Items from a dataset
----
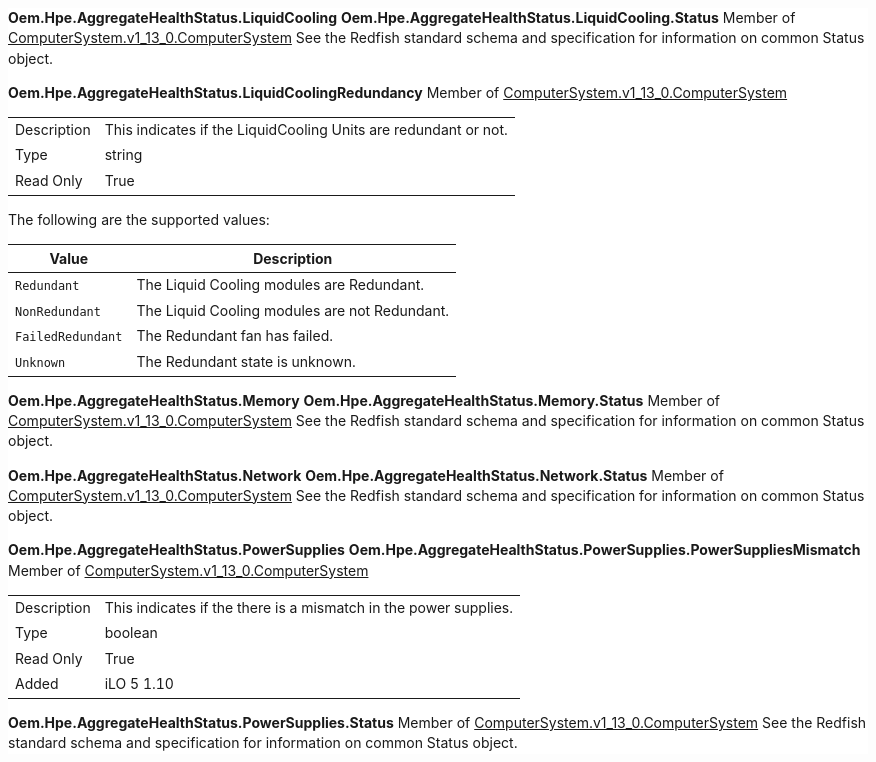 **Oem.Hpe.AggregateHealthStatus.LiquidCooling**
**Oem.Hpe.AggregateHealthStatus.LiquidCooling.Status**
Member of [ComputerSystem.v1\_13\_0.ComputerSystem](#computersystem)
See the Redfish standard schema and specification for information on common Status object.

**Oem.Hpe.AggregateHealthStatus.LiquidCoolingRedundancy**
Member of [ComputerSystem.v1\_13\_0.ComputerSystem](#computersystem)

| | |
|---|---|
|Description|This indicates if the LiquidCooling Units are redundant or not. |
|Type|string|
|Read Only|True|

The following are the supported values:

|Value|Description|
|---|---|
|`Redundant`|The Liquid Cooling modules are Redundant.|
|`NonRedundant`|The Liquid Cooling modules are not Redundant.|
|`FailedRedundant`|The Redundant fan has failed.|
|`Unknown`|The Redundant state is unknown.|

**Oem.Hpe.AggregateHealthStatus.Memory**
**Oem.Hpe.AggregateHealthStatus.Memory.Status**
Member of [ComputerSystem.v1\_13\_0.ComputerSystem](#computersystem)
See the Redfish standard schema and specification for information on common Status object.

**Oem.Hpe.AggregateHealthStatus.Network**
**Oem.Hpe.AggregateHealthStatus.Network.Status**
Member of [ComputerSystem.v1\_13\_0.ComputerSystem](#computersystem)
See the Redfish standard schema and specification for information on common Status object.

**Oem.Hpe.AggregateHealthStatus.PowerSupplies**
**Oem.Hpe.AggregateHealthStatus.PowerSupplies.PowerSuppliesMismatch**
Member of [ComputerSystem.v1\_13\_0.ComputerSystem](#computersystem)

| | |
|---|---|
|Description|This indicates if the there is a mismatch in the power supplies.|
|Type|boolean|
|Read Only|True|
|Added|iLO 5 1.10|

**Oem.Hpe.AggregateHealthStatus.PowerSupplies.Status**
Member of [ComputerSystem.v1\_13\_0.ComputerSystem](#computersystem)
See the Redfish standard schema and specification for information on common Status object.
----
Wherever the word "This" appears in the records above, copy that line.

▶ [REPLY]:
|Description|This indicates if the LiquidCooling Units are redundant or not. |
|Description|This indicates if the there is a mismatch in the power supplies.|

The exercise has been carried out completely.